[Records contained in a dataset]

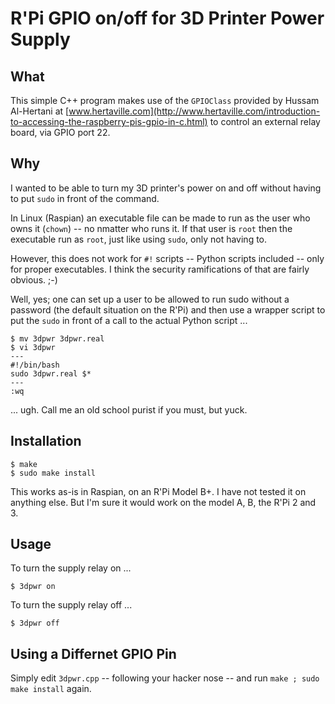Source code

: # R'Pi GPIO on/off for 3D Printer Power Supply

## What

This simple C++ program makes use of the `GPIOClass` provided by Hussam Al-Hertani at [www.hertaville.com](http://www.hertaville.com/introduction-to-accessing-the-raspberry-pis-gpio-in-c.html) to control an external relay board, via GPIO port 22.

## Why

I wanted to be able to turn my 3D printer's power on and off without having to put `sudo` in front of the command.

In Linux (Raspian) an executable file can be made to run as the user who owns it (`chown`) -- no nmatter who runs it. If that user is `root` then the executable run as `root`, just like using `sudo`, only not having to. 

However, this does not work for `#!` scripts -- Python scripts included -- only for proper executables. I think the security ramifications of that are fairly obvious. ;-)

Well, yes; one can set up a user to be allowed to run sudo without a password (the default situation on the R'Pi) and then use a wrapper script to put the `sudo` in front of a call to the actual Python script ... 

```
$ mv 3dpwr 3dpwr.real
$ vi 3dpwr
---
#!/bin/bash
sudo 3dpwr.real $*
---
:wq
```

... ugh. Call me an old school purist if you must, but yuck.

## Installation

```
$ make
$ sudo make install
```

This works as-is in Raspian, on an R'Pi Model B+. I have not tested it on anything else. But I'm sure it would work on the model A, B, the R'Pi 2 and 3.

## Usage

To turn the supply relay on ...

```
$ 3dpwr on
```

To turn the supply relay off ...

```
$ 3dpwr off
```

## Using a Differnet GPIO Pin

Simply edit `3dpwr.cpp` -- following your hacker nose -- and run `make ; sudo make install` again.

▶ **What is required**: When you print the entries, keep every line exactly as it is and drop the pictures.

▶ **Response below**:
Source code

: # R'Pi GPIO on/off for 3D Printer Power Supply

## What

This simple C++ program makes use of the `GPIOClass` provided by Hussam Al-Hertani at [www.hertaville.com](http://www.hertaville.com/introduction-to-accessing-the-raspberry-pis-gpio-in-c.html) to control an external relay board, via GPIO port 22.

## Why

I wanted to be able to turn my 3D printer's power on and off without having to put `sudo` in front of the command.

In Linux (Raspian) an executable file can be made to run as the user who owns it (`chown`) -- no nmatter who runs it. If that user is `root` then the executable run as `root`, just like using `sudo`, only not having to. 

However, this does not work for `#!` scripts -- Python scripts included -- only for proper executables. I think the security ramifications of that are fairly obvious. ;-)

Well, yes; one can set up a user to be allowed to run sudo without a password (the default situation on the R'Pi) and then use a wrapper script to put the `sudo` in front of a call to the actual Python script ... 

```
$ mv 3dpwr 3dpwr.real
$ vi 3dpwr
---
#!/bin/bash
sudo 3dpwr.real $*
---
:wq
```

... ugh. Call me an old school purist if you must, but yuck.

## Installation

```
$ make
$ sudo make install
```

This works as-is in Raspian, on an R'Pi Model B+. I have not tested it on anything else. But I'm sure it would work on the model A, B, the R'Pi 2 and 3.

## Usage

To turn the supply relay on ...

```
$ 3dpwr on
```

To turn the supply relay off ...

```
$ 3dpwr off
```

## Using a Differnet GPIO Pin

Simply edit `3dpwr.cpp` -- following your hacker nose -- and run `make ; sudo make install` again.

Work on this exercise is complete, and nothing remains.